**YOUR INSTRUCTIONS**
Return the data below exactly as given, except for the images.

***** DATA EXCERPTS

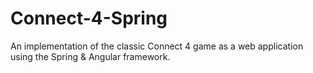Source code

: # Connect-4-Spring
 An implementation of the classic Connect 4 game as a web application using the Spring & Angular framework.
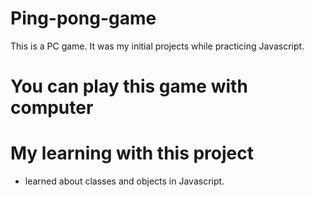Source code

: # Ping-pong-game
This is a PC game. It was my initial projects while practicing Javascript.

# You can play this game with computer

# My learning with this project
- learned about classes and objects in Javascript.
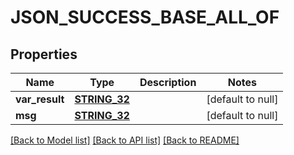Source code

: # JSON_SUCCESS_BASE_ALL_OF

## Properties
Name | Type | Description | Notes
------------ | ------------- | ------------- | -------------
**var_result** | [**STRING_32**](STRING_32.md) |  | [default to null]
**msg** | [**STRING_32**](STRING_32.md) |  | [default to null]

[[Back to Model list]](../README.md#documentation-for-models) [[Back to API list]](../README.md#documentation-for-api-endpoints) [[Back to README]](../README.md)


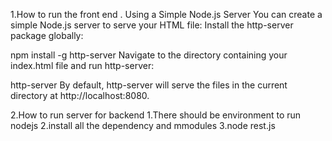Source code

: 1.How to run the front end
 . Using a Simple Node.js Server
You can create a simple Node.js server to serve your HTML file:
Install the http-server package globally:

npm install -g http-server
Navigate to the directory containing your index.html file and run http-server:

http-server
By default, http-server will serve the files in the current directory at http://localhost:8080.

2.How to run server for backend 
 1.There should be environment to run nodejs
 2.install all the dependency and mmodules
 3.node rest.js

**********

**PROBLEM SOLUTION**
Source code

: # Connect-4-Spring
 An implementation of the classic Connect 4 game as a web application using the Spring & Angular framework.
Source code

: # Ping-pong-game
This is a PC game. It was my initial projects while practicing Javascript.

# You can play this game with computer

# My learning with this project
- learned about classes and objects in Javascript.
Source code

: # JSON_SUCCESS_BASE_ALL_OF

## Properties
Name | Type | Description | Notes
------------ | ------------- | ------------- | -------------
**var_result** | [**STRING_32**](STRING_32.md) |  | [default to null]
**msg** | [**STRING_32**](STRING_32.md) |  | [default to null]

[[Back to Model list]](../README.md#documentation-for-models) [[Back to API list]](../README.md#documentation-for-api-endpoints) [[Back to README]](../README.md)


Source code

: 1.How to run the front end
 . Using a Simple Node.js Server
You can create a simple Node.js server to serve your HTML file:
Install the http-server package globally:

npm install -g http-server
Navigate to the directory containing your index.html file and run http-server:

http-server
By default, http-server will serve the files in the current directory at http://localhost:8080.

2.How to run server for backend 
 1.There should be environment to run nodejs
 2.install all the dependency and mmodules
 3.node rest.js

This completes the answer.